Interview Anne Paceo

« Ce retour fulgurant (…)  un pur concentré d’émotions (…) » : voici un exemple de phrases qu’il vous a été possible d’entendre et de dire si vous étiez à Bordeaux le 22 mars dernier, à l’occasion de la résidence d’Anne Paceo. Son nouvel opus Bright Shadows – sortie de l’album prévue pour janvier 2019 – n’a pas manqué d’émouvoir, de marquer le public présent à cette avant-première, et fut reçu avec beaucoup d’enthousiasme.

Après ladite performance, Anne Paceo a accepté de nous accorder un peu de son temps afin de répondre à quelques questions, que voici enfin sur vos écrans :

 

- Comment avez-vous commencé la musique? Quel parcours musical avez-vous suivi?

J’ai commencé la batterie à 10 ans. Mes parents m’ont demandé si je voulais jouer d’un instrument de musique : du violon, du piano, de la contrebasse… « Non, moi je veux jouer de la batterie ! » J’ai donc commencé au conservatoire de Niort. J’avais également un prof particulier qui me faisait jouer du Nirvana, Rage Against The Machine, Téléphone… Là ça m’a plu. Après, je suis montée à Paris avec ma famille, où une petite école de musique près de chez moi cherchait un batteur pour un atelier, et j’ai commencé comme ça.

 

- Une question que l’on doit souvent vous poser, dans votre démarche de composition, comment procédez-vous? Vous avez composé votre précédent album – Circles – entièrement, celui là aussi?

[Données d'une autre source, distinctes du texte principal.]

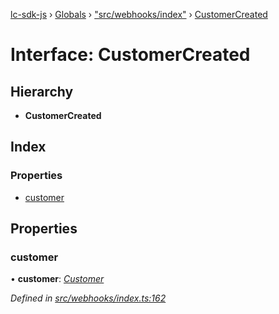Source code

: [lc-sdk-js](../README.md) › [Globals](../globals.md) › ["src/webhooks/index"](../modules/_src_webhooks_index_.md) › [CustomerCreated](_src_webhooks_index_.customercreated.md)

# Interface: CustomerCreated

## Hierarchy

* **CustomerCreated**

## Index

### Properties

* [customer](_src_webhooks_index_.customercreated.md#customer)

## Properties

###  customer

• **customer**: *[Customer](_src_objects_index_.customer.md)*

*Defined in [src/webhooks/index.ts:162](https://github.com/livechat/lc-sdk-js/blob/5281c0a/src/webhooks/index.ts#L162)*

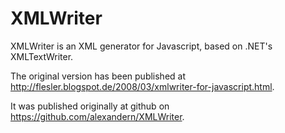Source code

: # XMLWriter

XMLWriter is an XML generator for Javascript, based on .NET's XMLTextWriter.

The original version has been published at http://flesler.blogspot.de/2008/03/xmlwriter-for-javascript.html.

It was published originally at github on https://github.com/alexandern/XMLWriter.

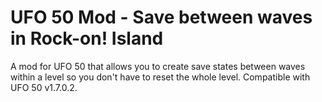 # UFO 50 Mod - Save between waves in Rock-on! Island
A mod for UFO 50 that allows you to create save states between waves within a level so you don't have to reset the whole level. Compatible with UFO 50 v1.7.0.2.
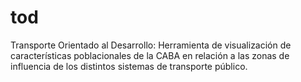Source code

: # tod
Transporte Orientado al Desarrollo: Herramienta de visualización de características poblacionales de la CABA en relación a las zonas de influencia de los distintos sistemas de transporte público.
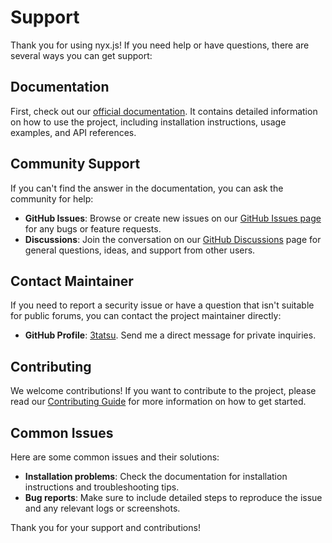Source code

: # Support

Thank you for using nyx.js! If you need help or have questions, there are several ways you can get support:

## Documentation

First, check out our [official documentation](https://nyxjs.dev). It contains detailed
information on how to use the
project, including installation instructions, usage examples, and API references.

## Community Support

If you can't find the answer in the documentation, you can ask the community for help:

- **GitHub Issues**: Browse or create new issues on
  our [GitHub Issues page](https://github.com/3tatsu/nyx.js/issues) for any bugs or feature requests.
- **Discussions**: Join the conversation on
  our [GitHub Discussions](https://github.com/3tatsu/nyx.js/discussions) page for general questions, ideas,
  and support from other users.

## Contact Maintainer

If you need to report a security issue or have a question that isn't suitable for public forums, you can contact the
project maintainer directly:

- **GitHub Profile**: [3tatsu](https://github.com/3tatsu). Send me a direct message for private
  inquiries.

## Contributing

We welcome contributions! If you want to contribute to the project, please read
our [Contributing Guide](CONTRIBUTING.md) for more information on how to get started.

## Common Issues

Here are some common issues and their solutions:

- **Installation problems**: Check the documentation for installation instructions and troubleshooting tips.
- **Bug reports**: Make sure to include detailed steps to reproduce the issue and any relevant logs or screenshots.

Thank you for your support and contributions!
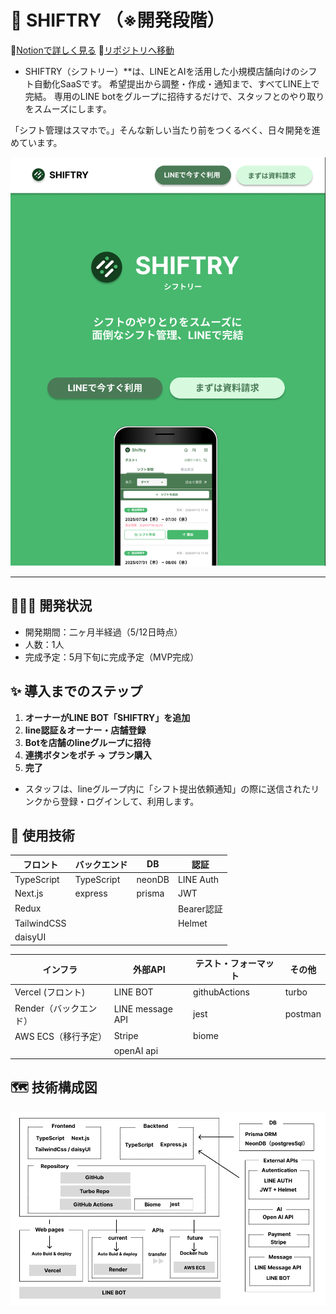 # 🚀 SHIFTRY （※開発段階）
📝[Notionで詳しく見る](https://tinted-arthropod-2d9.notion.site/LINE-AI-SHIFTRY-1f0acff094ee8033a682f4884837d208)      📁[リポジトリへ移動](https://github.com/mkw-tom/SHIFTRY)
- SHIFTRY（シフトリー）**は、LINEとAIを活用した小規模店舗向けのシフト自動化SaaSです。
希望提出から調整・作成・通知まで、すべてLINE上で完結。
専用のLINE botをグループに招待するだけで、スタッフとのやり取りをスムーズにします。

「シフト管理はスマホで。」そんな新しい当たり前をつくるべく、日々開発を進めています。

![SHIFTRY pc image](assets/shiftry-mobile-image.png)

---

## 🧑🏻‍💻 開発状況
- 開発期間：二ヶ月半経過（5/12日時点）
- 人数：1人
- 完成予定：5月下旬に完成予定（MVP完成）

## ✨ 導入までのステップ

1.  **オーナーがLINE BOT「SHIFTRY」を追加**
2.  **line認証＆オーナー・店舗登録**
3.  **Botを店舗のlineグループに招待**
4.  **連携ボタンをポチ → プラン購入**
5.  **完了**

- スタッフは、lineグループ内に「シフト提出依頼通知」の際に送信されたリンクから登録・ログインして、利用します。
  

## 🧩 使用技術
| フロント | バックエンド | DB | 認証 |
| --- | --- | --- | --- |
| TypeScript | TypeScript | neonDB | LINE Auth |
| Next.js | express | prisma | JWT |
| Redux |  |  | Bearer認証 |
| TailwindCSS |  |  | Helmet |
| daisyUI |  |  |  |

| インフラ | 外部API | テスト・フォーマット | その他 |
| --- | --- | --- | --- |
| Vercel (フロント) | LINE BOT | githubActions | turbo |
| Render（バックエンド） | LINE message API | jest | postman |
| AWS ECS（移行予定） | Stripe | biome |  |
|  | openAI api |  |  |


## 🗺️ 技術構成図
![SHIFTRY pc image](assets/SHIFTRY-技術構成図.png)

- Oui, aussi. En fait, souvent j’écris pour des gens. Je pars d’une idée, je commence la musique, puis je me demande ce que j’ai envie d’en faire : je vais donc chercher des personnes : « Qu’est-ce qu’il faudrait comme instrument? Quel type de voix? » et je développe ensuite le reste du répertoire en pensant à elles. Là par exemple j’avais deux morceaux et me suis dit que j’avais envie de travailler avec des chanteurs : j’ai trouvé Florent Mateo, Ann Shirley, et ai continué à composer en fonction d’eux.

 

- Une fois formé le groupe prend-il part aux composition, avant que le répertoire soit achevé?

- Non, je compose vraiment toute seule. Après, lorsque l’on joue les oeuvres évoluent, chacun amène des idées, ce qu’il aime.. Mais sur ce disque là je suis arrivée avec des démos beaucoup plus abouties qu’avant, des idées assez précises pour les morceaux.

 

- Est-ce que vous continuez les tournées avec votre groupe Circles? Et pour le projet Fables of Shwedagon?

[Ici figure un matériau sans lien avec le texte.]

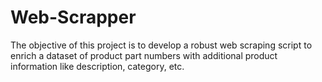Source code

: # Web-Scrapper
The objective of this project is to develop a robust web scraping script to enrich a dataset of product part numbers with additional product information like description, category, etc.
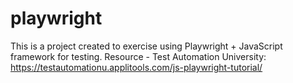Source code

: # playwright
This is a project created to exercise using Playwright + JavaScript framework for testing. 
Resource - Test Automation University: https://testautomationu.applitools.com/js-playwright-tutorial/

- Circles arrive à la fin : on a des dates jusqu’à cet été, après je pense qu’on fera plus de l’international. Là l’idée c’est quand même de mettre en avant Bright Shadows. Circle va continuer, mais à l’étranger et moins souvent. Avec Fables on a peut-être des dates pour mars 2019, c’est en train de se monter. J’espère que ça tournera un peu, mais pas trop : on est onze donc c’est assez conséquent.

 

- Est-ce que c’est important pour vous de promouvoir la musique jazz, et notamment la façon dont elle évolue, avec le fait qu’on y inscrive toujours plus de courants musicaux?

- Pour moi le jazz est une forme d’expression, c’est une musique que j’aime parce que c’est une musique de l’instant présent, tu joues comme tu es à un instant t : ça me plait que les morceaux puissent évoluer en fonction de comment tu es. Après, c’est une musique qui a toujours été une musique de métissage depuis le départ, donc c’est important pour moi de métisser avec d’autres musiques, de prendre des influences : c’est aussi être dans son temps. En fait les barrières de style ont été imposées par les disquaires. Du coup, oui j’ai envie de promouvoir le jazz, il peut avoir une image assez « vieillotte » et j’ai envie de montrer qu’aujourd’hui il peut se faire des choses très modernes, qui se mélangent avec la musique actuelle. Puis, je défends mon univers qui est un mélange de pleins de choses finalement.

 

- Du coup, vous avez des influences musicales particulières?

- Tout ce qui me plait, me touche… Ça peut être de la pop, du rock, de la musique électronique, de la musique d’Afrique de l’Ouest, d’Inde. Au final ça ressort dans ce que je fais. 

 

- Dernière question : d’autres projets à venir?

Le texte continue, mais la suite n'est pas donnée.